Я принялась высматривать эту самую Брунгильду, гадая, чего же она такого натворила, раз удостоилась судилища на площади. А вот когда подошли ко мне… Я просто онемела. Ворона, кстати сказать, тоже. Сидела, захлопнув железную варежку, и хоть бы каркнула…
На ватных ногах я спустилась на площадь, а затем поднялась на эшафот. Страшно было — жуть. Меня еще никогда не судили. В прошлый раз до суда дело не дошло — мы с Ванькой успели смыться…
Эшафот, виселица — я каждый волосок на веревке разглядела, пока шла, — и двенадцать абсолютно чужих мне людей. Ах да, еще Великий Князь. Который так на меня ни разу и не взглянул…
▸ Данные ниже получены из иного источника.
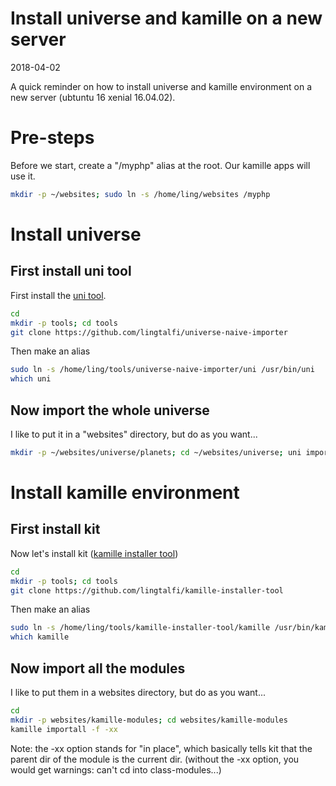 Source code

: Install universe and kamille on a new server
======================================
2018-04-02



A quick reminder on how to install universe and kamille environment on a new server (ubtuntu 16 xenial 16.04.02).





Pre-steps
===============
Before we start, create a "/myphp" alias at the root. 
Our kamille apps will use it.

```bash
mkdir -p ~/websites; sudo ln -s /home/ling/websites /myphp
```





Install universe
==================


First install uni tool
--------------------------

First install the [uni tool](https://github.com/lingtalfi/universe-naive-importer).


```bash
cd 
mkdir -p tools; cd tools
git clone https://github.com/lingtalfi/universe-naive-importer
```

Then make an alias 

```bash
sudo ln -s /home/ling/tools/universe-naive-importer/uni /usr/bin/uni
which uni 
```


Now import the whole universe
--------------------------


I like to put it in a "websites" directory, but do as you want...


```bash
mkdir -p ~/websites/universe/planets; cd ~/websites/universe; uni importall -f
```



Install kamille environment
=================================


First install kit
-------------------

Now let's install kit ([kamille installer tool](https://github.com/lingtalfi/kamille-installer-tool))


```bash
cd 
mkdir -p tools; cd tools
git clone https://github.com/lingtalfi/kamille-installer-tool
```


Then make an alias 

```bash
sudo ln -s /home/ling/tools/kamille-installer-tool/kamille /usr/bin/kamille
which kamille
```




Now import all the modules
--------------------------


I like to put them in a websites directory, but do as you want...


```bash
cd 
mkdir -p websites/kamille-modules; cd websites/kamille-modules
kamille importall -f -xx
```

Note: the -xx option stands for "in place", which basically tells kit that the parent dir of the module is the current dir.
(without the -xx option, you would get warnings: can't cd into class-modules...)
С надеждой во взоре я оглядела площадь: самое время появиться наставнику и другу! Но фигушки: мои напарники блистали своим отсутствием.
Зачитали список преступлений. Первым шло разрушение из крупнокалиберного оружия ворот острога. Вторым — использование этого самого оружия в пределах города. Третьим — подстрекательство к бунту граждан дружественного государства. Я так поняла, здесь речь шла о викингах. И последнее: сношение с неблагонадежными лицами. Под неблагонадежными лицами подразумевались маги, а на слово «сношение» я решила не обижаться — наверняка они его используют не в том смысле, что и я… Нет, как-то это всё нечестно: я ведь ничего не сделала! Я была милой, отзывчивой, и только хотела всем помочь…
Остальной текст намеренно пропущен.